Tag Archives: home-server

Incident Postmortem: BSD.am home server @ 3-4 July 2023

Incident Information

Between the hours of Mon Jul 3 03:05:59 2023 and Tue Jul 4 01:10:15 2023 the home server named BSD.am (also known as pingvinashen.am) was completely down.

The event was triggered by a battery issue due to high temperature at the apartment where the home server resides.

A battery swell caused the computer to shut down as it produced higher than normal heat into the system.

The event was detected by the monitoring system at mon.bsd.am which notified the operators using email and chat systems (XMPP).

This incident affected 100% of the users of the following services:

  • jabber.am public XMPP server
  • conference.jabber.am public XMPP MUC server
  • օրագիր.հայ public WriteFreely instance
  • սարեան.ցանցառներ.հայ public Lobste.rs instance
  • BIND.am public DNS server and its zones
  • Multiple hosted blogs, including this one you’re reading.
  • A private ZNC server for Armenian Hackers Community
  • git.bsd.am public Gitea server
  • A matterbridge instance connecting multiple communities
  • A Huginn instance automating tasks (such as RSS to Telegram, RSS to newsletter) for Armenian Hackers Communities
  • A newsletter instance running listmonk.app
  • A private Miniflux.app server for Armenian Hackers Community
  • FreeBSD Jail users’ meetup website

Multiple community members contacted the operator (yours truly) asking for an ETA.

Response

After receiving an email at Mon Jul 3 03:06:49 2023, the Chief Debugging Officer (yours truly) started analyzing the possible issue.
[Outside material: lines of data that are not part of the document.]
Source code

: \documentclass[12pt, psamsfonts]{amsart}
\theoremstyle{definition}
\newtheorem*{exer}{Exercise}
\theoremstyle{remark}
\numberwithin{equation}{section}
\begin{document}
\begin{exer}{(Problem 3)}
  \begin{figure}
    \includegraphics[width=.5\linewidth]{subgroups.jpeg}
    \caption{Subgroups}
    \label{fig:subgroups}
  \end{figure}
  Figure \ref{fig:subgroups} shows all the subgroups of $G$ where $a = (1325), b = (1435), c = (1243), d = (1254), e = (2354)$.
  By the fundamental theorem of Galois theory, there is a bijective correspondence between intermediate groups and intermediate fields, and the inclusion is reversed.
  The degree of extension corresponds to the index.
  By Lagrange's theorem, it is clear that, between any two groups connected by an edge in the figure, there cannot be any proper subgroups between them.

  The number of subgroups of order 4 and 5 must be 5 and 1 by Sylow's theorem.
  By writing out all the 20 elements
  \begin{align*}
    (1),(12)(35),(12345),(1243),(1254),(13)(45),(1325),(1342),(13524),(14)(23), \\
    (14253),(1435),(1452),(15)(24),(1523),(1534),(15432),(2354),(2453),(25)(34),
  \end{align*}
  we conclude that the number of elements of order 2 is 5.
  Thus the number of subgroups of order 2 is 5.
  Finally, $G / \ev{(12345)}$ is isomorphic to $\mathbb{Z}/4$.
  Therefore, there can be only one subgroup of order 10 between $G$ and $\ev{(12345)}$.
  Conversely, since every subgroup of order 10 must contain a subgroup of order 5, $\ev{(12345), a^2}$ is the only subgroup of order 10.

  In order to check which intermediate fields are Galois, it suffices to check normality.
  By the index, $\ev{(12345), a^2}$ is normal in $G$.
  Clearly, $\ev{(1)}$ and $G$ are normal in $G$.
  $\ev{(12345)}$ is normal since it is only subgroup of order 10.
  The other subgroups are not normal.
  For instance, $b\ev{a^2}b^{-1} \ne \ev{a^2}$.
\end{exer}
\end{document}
According to Monit (mon.bsd.am) all the services were unavailable and the server was not reachable by IP (based on ICMP).

The usual possibility, network failure at the ISP level, was ruled out, as the second home server (arnet.am) was functioning properly.

The person closest to the server physically, was the operator’s sibling (lucy.vartanian.am), however she did not have the background in Unix system administration nor in hardware maintenance. Also, she was asleep.

Hours later the siblings (yours truly) organized a FaceTime call to debug the issues remotely.

The system did boot the kernel properly, however it would shutdown before the services could complete their startup.

Clearly, the machine needed to be shipped to the operator (yours truly) to be debugged at the spot.

So that’s what the team did.

IMG 6689
Precise addresses are removed for privacy

Recovery

At the operator’s (yours truly) location, the BIOS logs have listed that the system suffered from a ASF2 Force Off. This usually means a thermal problem.

The operator (yours truly) disassembled the laptop, hoping the system needs a little dust clean-up and a thermal paste update.

Turns out the problem was actually a swollen battery.

IMG 6683
IMG 6684
IMG 6685

After removing the battery, the system booted fine. Just to be sure that the swollen battery was the root cause, a complete system stress test was ran. No issues detected (Well, except “Missing Battery”).

The systems was returned to its residency, connected to the internet and all services were accessible again.

IMG 6690
Precise addresses are removed for privacy

Next Steps

  • Install a new battery in the future, as the laptop is not connected to a UPS
  • Make sure to test the hardware during environmental changes (too cold, too hot, etc)
  • Run a simple status page with an RSS feed in a separate environment and notify users

If you’re new here, then first of all I’d like to thank you for reading this IR Postmortem article.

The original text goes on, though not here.